Using the classic approach, complications such as endophthalmitis and progression of cataract were reported.1,2 Due to the minimalistic perturbation of the eye globe and lack of access to the vitreous space, the risk of endophthalmitis is expected to be lower using this technique, but a large scale study is required to confirm this claim.

In the case described in the video, a 25G was used to drain serous fluid. Drainage of hemorrhagic choroidal detachment, after liquefaction was confirmed by ultrasound (usually occurring in 7–14 days6,8), was previously performed successfully via 20G trocar.4 However, Rezende et al4 advocate that the trocar should be inserted 7 mm posterior to the limbus, rather than at the pars plana, to avoid damage to the retina. While this may provide an increased safety margin, in the case of appositional choroidal detachment, we think it is safe to insert the trocar at the pars plana provided it is inserted at a 15° angle. At the end of the drainage of choroidal fluid, routine and careful inspection of the site of drainage with wide angle viewing system or indirect ophthalmoscope is recommended if the visibility allows, as to ensure the absence of any retinal tissue perforation or incarceration. In the attached video, the canula which was inserted at the pars plana later assumes vertical inclination. Nevertheless, the inclination of the canula should be kept angulated throughout the procedure as to minimize the risk of injury to the retina and further hemorrhage.

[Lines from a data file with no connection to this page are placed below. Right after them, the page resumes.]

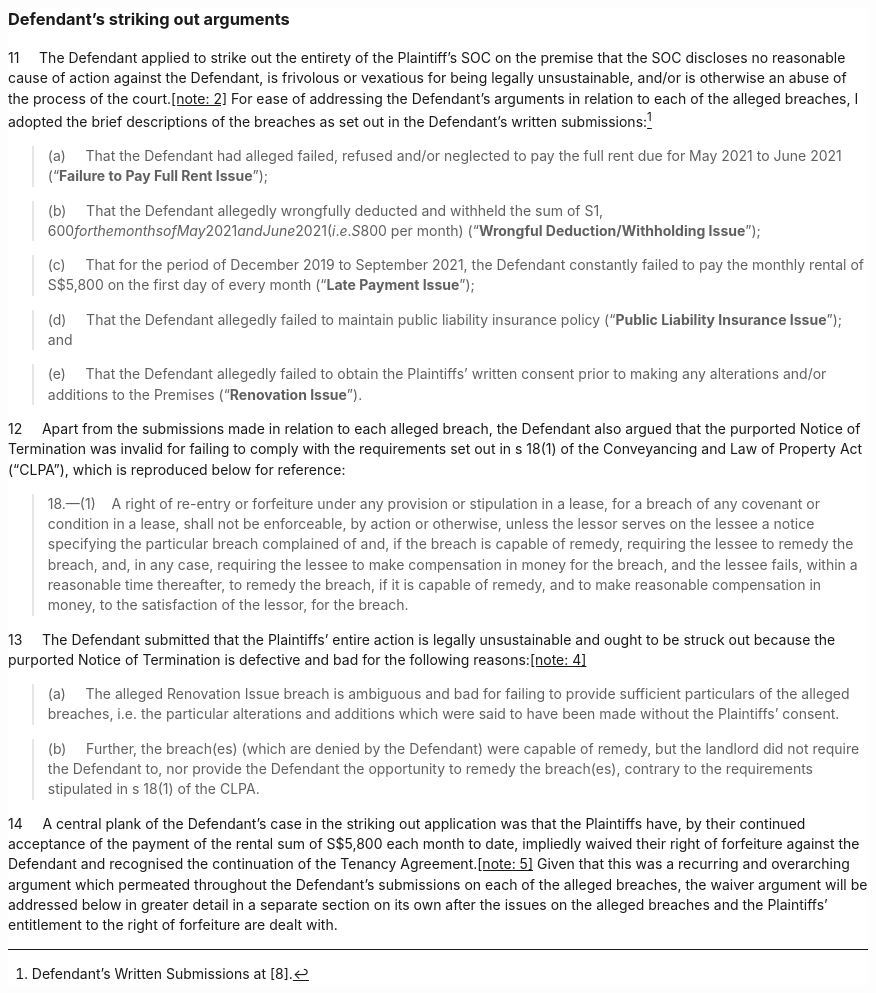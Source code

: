 ### Defendant’s striking out arguments

11     The Defendant applied to strike out the entirety of the Plaintiff’s SOC on the premise that the SOC discloses no reasonable cause of action against the Defendant, is frivolous or vexatious for being legally unsustainable, and/or is otherwise an abuse of the process of the court.[\[note: 2\]](#Ftn_2) For ease of addressing the Defendant’s arguments in relation to each of the alleged breaches, I adopted the brief descriptions of the breaches as set out in the Defendant’s written submissions:[^3]

> (a)     That the Defendant had alleged failed, refused and/or neglected to pay the full rent due for May 2021 to June 2021 (“**Failure to Pay Full Rent Issue**”);

> (b)     That the Defendant allegedly wrongfully deducted and withheld the sum of S$1,600 for the months of May 2021 and June 2021 (i.e. S$800 per month) (“**Wrongful Deduction/Withholding Issue**”);

> (c)     That for the period of December 2019 to September 2021, the Defendant constantly failed to pay the monthly rental of S$5,800 on the first day of every month (“**Late Payment Issue**”);

> (d)     That the Defendant allegedly failed to maintain public liability insurance policy (“**Public Liability Insurance Issue**”); and

> (e)     That the Defendant allegedly failed to obtain the Plaintiffs’ written consent prior to making any alterations and/or additions to the Premises (“**Renovation Issue**”).

12     Apart from the submissions made in relation to each alleged breach, the Defendant also argued that the purported Notice of Termination was invalid for failing to comply with the requirements set out in s 18(1) of the Conveyancing and Law of Property Act (“CLPA”), which is reproduced below for reference:

> 18.—(1)    A right of re-entry or forfeiture under any provision or stipulation in a lease, for a breach of any covenant or condition in a lease, shall not be enforceable, by action or otherwise, unless the lessor serves on the lessee a notice specifying the particular breach complained of and, if the breach is capable of remedy, requiring the lessee to remedy the breach, and, in any case, requiring the lessee to make compensation in money for the breach, and the lessee fails, within a reasonable time thereafter, to remedy the breach, if it is capable of remedy, and to make reasonable compensation in money, to the satisfaction of the lessor, for the breach.

13     The Defendant submitted that the Plaintiffs’ entire action is legally unsustainable and ought to be struck out because the purported Notice of Termination is defective and bad for the following reasons:[\[note: 4\]](#Ftn_4)

> (a)     The alleged Renovation Issue breach is ambiguous and bad for failing to provide sufficient particulars of the alleged breaches, i.e. the particular alterations and additions which were said to have been made without the Plaintiffs’ consent.

> (b)     Further, the breach(es) (which are denied by the Defendant) were capable of remedy, but the landlord did not require the Defendant to, nor provide the Defendant the opportunity to remedy the breach(es), contrary to the requirements stipulated in s 18(1) of the CLPA.

14     A central plank of the Defendant’s case in the striking out application was that the Plaintiffs have, by their continued acceptance of the payment of the rental sum of S$5,800 each month to date, impliedly waived their right of forfeiture against the Defendant and recognised the continuation of the Tenancy Agreement.[\[note: 5\]](#Ftn_5) Given that this was a recurring and overarching argument which permeated throughout the Defendant’s submissions on each of the alleged breaches, the waiver argument will be addressed below in greater detail in a separate section on its own after the issues on the alleged breaches and the Plaintiffs’ entitlement to the right of forfeiture are dealt with.


[^2]: Defendant’s Written Submissions at \[10\].
[^3]: Defendant’s Written Submissions at \[8\].
[^4]: Defendant’s Written Submissions at \[19\].
[^5]: Defendant’s Written Submissions at \[21\].
[^6]: Defendant’s Written Submissions at \[57\].
[^7]: Defendant’s Written Submissions at \[58\] to \[59\].
[^8]: Ms Yew’s Affidavit dated 15 February 2022 at \[15(a)\].
[^9]: 1st Plaintiff’s Affidavit dated 2 March 2022 at \[103\] to \[105\].
[^10]: 1st Plaintiff’s Affidavit dated 2 March 2022 at pg 92 and 93.
[^11]: Defendant’s Written Submissions at \[33\]; Notes of Evidence for 24 May 2022 at page 6.
[^12]: Ms Yew’s Affidavit dated 15 February 2022 at \[8\].
[^13]: Ms Yew’s Affidavit dated 7 April 2022 at \[13\].
[^14]: Ms Yew’s Affidavit dated 15 February 2022 at \[9\].
[^15]: Ms Yew’s Affidavit dated 15 February 2022 at \[10\].
[^16]: Ms Yew’s Affidavit dated 15 February 2022 at \[11\].
[^17]: 1st Plaintiff’s Affidavit dated 2 March 2022 at \[79\].
[^18]: 1st Plaintiff’s Affidavit dated 2 March 2022 at \[80\] to \[81\].
[^19]: 1st Plaintiff’s Affidavit dated 2 March 2022 at \[82\].
[^20]: Ms Yew’s Affidavit dated 7 April 2022 at \[14(a)\].
[^21]: Ms Yew’s Affidavit dated 7 April 2022 at \[14(b)\].
[^22]: Ms Yew’s Affidavit dated 7 April 2022 at \[14(c)\].
[^23]: 1st Plaintiff’s Affidavit dated 2 March 2022 at \[83\].
[^24]: Defendant’s Written Submissions at \[45\] to \[47\].
[^25]: Ms Yew’s Affidavit dated 15 February 2022 at \[25\].
[^26]: Ms Yew’s Affidavit dated 15 February 2022 at \[15(c)\].
[^27]: Ms Yew’s Affidavit dated 15 February 2022 at \[14(b)\].
[^28]: 1st Plaintiff’s Affidavit dated 2 March 2022 at page 89.
[^29]: 1st Plaintiff’s Affidavit dated 2 March 2022 at page 95.
[^30]: Defendant’s Written Submissions at \[21\].
[^31]: 1st Plaintiff’s Affidavit dated 2 March 2022 at pages 165 to 189.
[^32]: 1st Plaintiff’s Affidavit dated 2 March 2022 at pages 165 to 189.
[^33]: Defendant’s Written Submissions at \[57\].
[^34]: Defendant’s Written Submissions at \[58\].
[^35]: Defendant’s Written Submissions at \[58\].
[^36]: Defendant’s Written Submissions at \[59\].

There are several reports of the technique with minor modifications,9,11 However, this is the first report of this technique performed on phakic eye with poor posterior segment visibility. A detailed video demonstrating both the technique and clues of successful drainage are provided here for the first time. This technique is independent of good visibility of the posterior segment, as in the case described in the video where cataract hindered visualization of the fundus. To follow the efficacy of the drainage, in addition to the free flow of fluid via the trocar, the deepening of the anterior chamber and enhancement of the red reflex provide additional clues for successful drainage.


The authors have no conflicts of interest to disclose.